Windows 8 design flaws Microsoft MUST address
Problem is, once you have more than a few apps running, there’s no quick and easy way to cycle between them. You move the mouse to the left, an icon pops up, and if it’s not the right one, you have to click on it and try again.
I've run into this annoyance a number of times. On the desktop you can easily move the cursor to the right place on the taskbar to get directly
to the program you want.
Going back to your first link -- the only way I can see using a tablet (Windows or otherwise) is if I'm sitting in the kitchen or the family room and get an idea to write down, or decide to look something up on the Web, then printing it later or saving it for copying it to my main PC. If there isn't any way to do these things, then a tablet is just an expensive plaything.
Windows 8 Metro UI and how previous attempts to revamp the desktop failed
That's precisely what it is.
Metro could still be seen as an unnecessary layer between the user and their beloved desktop.
I'm looking at Metro as Microsoft's most aggressive attempt to date to implement an "active" desktop
. Most aggressive, because this time we may not be able to turn it off. (While I never understood or cared for the Win98 Active Desktop, I do use the Vista Sidebar.)

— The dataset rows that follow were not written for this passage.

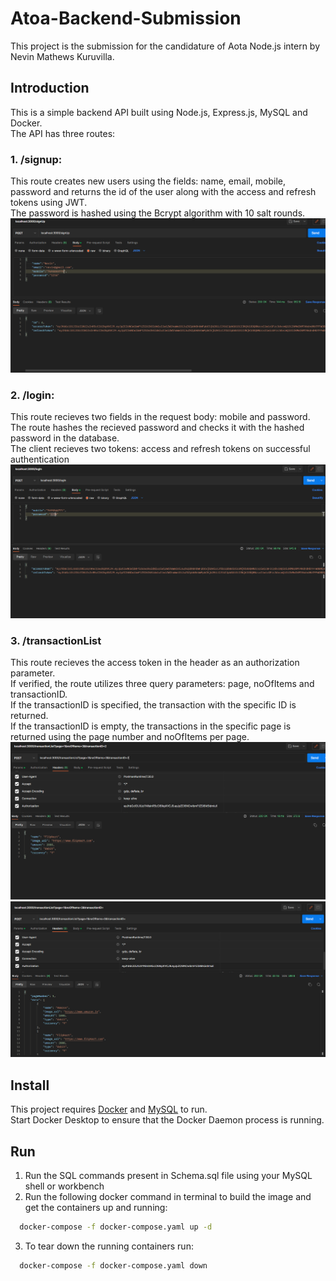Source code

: # Atoa-Backend-Submission
This project is the submission for the candidature of Aota Node.js intern by Nevin Mathews Kuruvilla.
## Introduction
This is a simple backend API built using Node.js, Express.js, MySQL and Docker.\
The API has three routes:
### 1. /signup:
This route creates new users using the fields: name, email, mobile, password and returns the id of the user along with the access and refresh tokens using JWT.\
The password is hashed using the Bcrypt algorithm with 10 salt rounds.
![image](/testcases/signin.PNG)
### 2. /login: 
This route recieves two fields in the request body: mobile and password.\
The route hashes the recieved password and checks it with the hashed password in the database.\
The client recieves two tokens: access and refresh tokens on successful authentication
![image](/testcases/login.PNG)
### 3. /transactionList
This route recieves the access token in the header as an authorization parameter.\
If verified, the route utilizes three query parameters: page, noOfItems and transactionID.\
If the transactionID is specified, the transaction with the specific ID is returned.\
If the transactionID is empty, the transactions in the specific page is returned using the page number and noOfItems per page.\
![image](/testcases/singleTransaction.PNG)
![image](/testcases/transactionlist.PNG)
## Install
This project requires [Docker](https://docs.docker.com/get-docker/) and [MySQL](https://www.mysql.com/) to run.\
Start Docker Desktop to ensure that the Docker Daemon process is running.

## Run
1. Run the SQL commands present in Schema.sql file using your MySQL shell or workbench
2. Run the following docker command in terminal to build the image and get the containers up and running:
  ```bash
    docker-compose -f docker-compose.yaml up -d
  ```
3. To tear down the running containers run:
```bash
  docker-compose -f docker-compose.yaml down
```
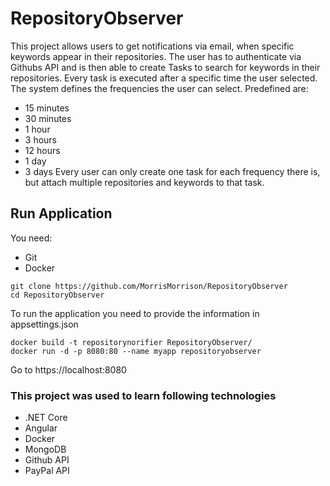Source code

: # RepositoryObserver
This project allows users to get notifications via email, when specific keywords appear in their repositories.
The user has to authenticate via Githubs API and is then able to create Tasks to search for keywords in their repositories.
Every task is executed after a specific time the user selected.
The system defines the frequencies the user can select.
Predefined are:
* 15 minutes
* 30 minutes
*  1 hour
*  3 hours
* 12 hours
*  1 day
*  3 days
Every user can only create one task for each frequency there is, but attach multiple repositories and keywords to that task.


## Run Application
You need:
* Git
* Docker

```
git clone https://github.com/MorrisMorrison/RepositoryObserver
cd RepositoryObserver
```

To run the application you need to provide the information in appsettings.json

```
docker build -t repositorynorifier RepositoryObserver/
docker run -d -p 8080:80 --name myapp repositoryobserver
```

Go to https://localhost:8080


### This project was used to learn following technologies
* .NET Core
* Angular
* Docker
* MongoDB
* Github API
* PayPal API
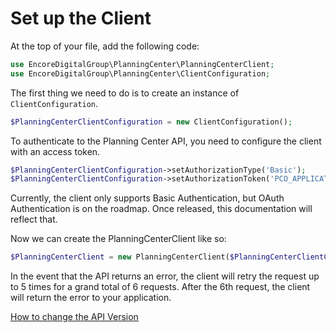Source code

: # Set up the Client

At the top of your file, add the following code:

```php
use EncoreDigitalGroup\PlanningCenter\PlanningCenterClient;
use EncoreDigitalGroup\PlanningCenter\ClientConfiguration;
```

The first thing we need to do is to create an instance of `ClientConfiguration`.
```php
$PlanningCenterClientConfiguration = new ClientConfiguration();
```

To authenticate to the Planning Center API, you need to configure the client with an access token.
```PHP
$PlanningCenterClientConfiguration->setAuthorizationType('Basic');
$PlanningCenterClientConfiguration->setAuthorizationToken('PCO_APPLICATION_ID:PCO_APPLICATION_SECRET');
```
Currently, the client only supports Basic Authentication, but OAuth Authentication is on the roadmap. Once released, this documentation will reflect that.

Now we can create the PlanningCenterClient like so:
```php
$PlanningCenterClient = new PlanningCenterClient($PlanningCenterClientConfiguration);
```

<note>
In the event that the API returns an error, the client will retry the request up to 5 times for a grand total of 6 requests. After the 6th request, the client will return the error to your application. 
</note>

<tip><a href="changing-the-api-version.md">How to change the API Version</a></tip>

The most cogent comment from the "Making lame excuses" blog post:
That's the problem with most modern operating systems: they've been systematically removing the ability to configure the system like you want if you are an ordinary user and not a registry hacker (in the case of windows). This fault is not limited to Windows, Gnome and Unity display this problem and I think Apple actually invented "no user choice" aka "we know best" aka "arrogant inflexibility". Good products are those that help users mold the product to their purposes.
Keep those insightful articles coming!